Women
The Breakdown and the Aftermath
The role of women has changed with the breakdown of the family. When the man left the home, women became the breadwinner or sole provider by default, not by choice. Bills didn’t stop. Children still needed food, clothes, and someone to show up. So women picked up what was left and carried it.
I come from a single parent home, and the absence of a father has left women bitterness, broken, and struggling to pick up the pieces. I watched it in my mother. Divorce ruined her. She didn’t just lose a husband. She lost help, protection, partnership, and years she couldn’t get back. Meanwhile, a man could just start over, abandoning his responsibilities like they were optional. That’s what I saw. He walked into a new life while she stayed behind with the weight of both roles.
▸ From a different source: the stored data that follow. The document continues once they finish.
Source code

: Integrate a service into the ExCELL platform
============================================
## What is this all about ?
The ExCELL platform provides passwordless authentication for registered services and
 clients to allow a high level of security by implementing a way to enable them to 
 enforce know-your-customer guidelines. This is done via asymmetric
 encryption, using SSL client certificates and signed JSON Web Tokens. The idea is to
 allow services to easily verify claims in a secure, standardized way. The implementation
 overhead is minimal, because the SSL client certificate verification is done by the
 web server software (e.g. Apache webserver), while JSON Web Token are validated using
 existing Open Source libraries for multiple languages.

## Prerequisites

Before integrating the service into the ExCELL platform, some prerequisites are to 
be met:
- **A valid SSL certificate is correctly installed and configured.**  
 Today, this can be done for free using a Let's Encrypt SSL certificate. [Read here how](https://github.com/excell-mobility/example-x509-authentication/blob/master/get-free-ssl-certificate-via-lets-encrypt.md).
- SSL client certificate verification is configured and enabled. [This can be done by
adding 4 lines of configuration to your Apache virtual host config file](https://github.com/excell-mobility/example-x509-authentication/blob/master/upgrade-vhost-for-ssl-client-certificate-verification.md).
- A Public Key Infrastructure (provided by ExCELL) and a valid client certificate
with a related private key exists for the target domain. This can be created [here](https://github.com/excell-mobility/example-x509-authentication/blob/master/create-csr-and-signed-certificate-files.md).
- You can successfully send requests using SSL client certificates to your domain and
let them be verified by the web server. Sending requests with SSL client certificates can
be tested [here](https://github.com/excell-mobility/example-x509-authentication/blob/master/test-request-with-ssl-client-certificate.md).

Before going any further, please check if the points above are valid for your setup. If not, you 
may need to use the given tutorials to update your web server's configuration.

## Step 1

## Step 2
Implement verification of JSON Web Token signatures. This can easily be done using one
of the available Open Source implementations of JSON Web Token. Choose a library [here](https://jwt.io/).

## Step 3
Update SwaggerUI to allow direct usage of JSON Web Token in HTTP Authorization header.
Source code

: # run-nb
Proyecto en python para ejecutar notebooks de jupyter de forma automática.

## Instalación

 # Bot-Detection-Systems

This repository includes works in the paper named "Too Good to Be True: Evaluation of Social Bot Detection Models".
Barack Obama’s story resonated with me when he says he learned more about the absence of a father than his parents being together. He can understand how it was growing up without a father, and through education and his mother he continued to grow, marry right rather than marry wrong. I understand that. My mother was my education too. She taught me what not to do, what to watch for, and what it costs when you don’t know yourself before you say “I do.”
The Bible says divorce is wrong. I believe it, because I lived the damage. But I also think often we marry wrong without knowing ourselves and developing a strong sense of self and being willing to be okay with being alone. We marry out of fear, loneliness, pressure, or because we think a man will fix what’s broken. Then when he leaves, the woman is left with double the brokenness and all the responsibility.
The breakdown of the family forced women to become everything: provider, protector, nurturer, disciplinarian. Strong, yes. But tired. Bitter, sometimes. Because strength was not a goal — it was survival. The man’s absence changed our role, but it also changed our hearts. We learned not to depend, not to trust, and to carry things we were never meant to carry alone.
I don’t want to repeat it. Like Obama, I want to marry right rather than marry wrong. That means knowing who I am first. That means being okay with being alone until the right person shows up. That means not handing my peace to someone who can walk away with it. The role of women changed because men left. But the healing comes when we stop waiting for them to come back and start rebuilding ourselves with God, not with a man.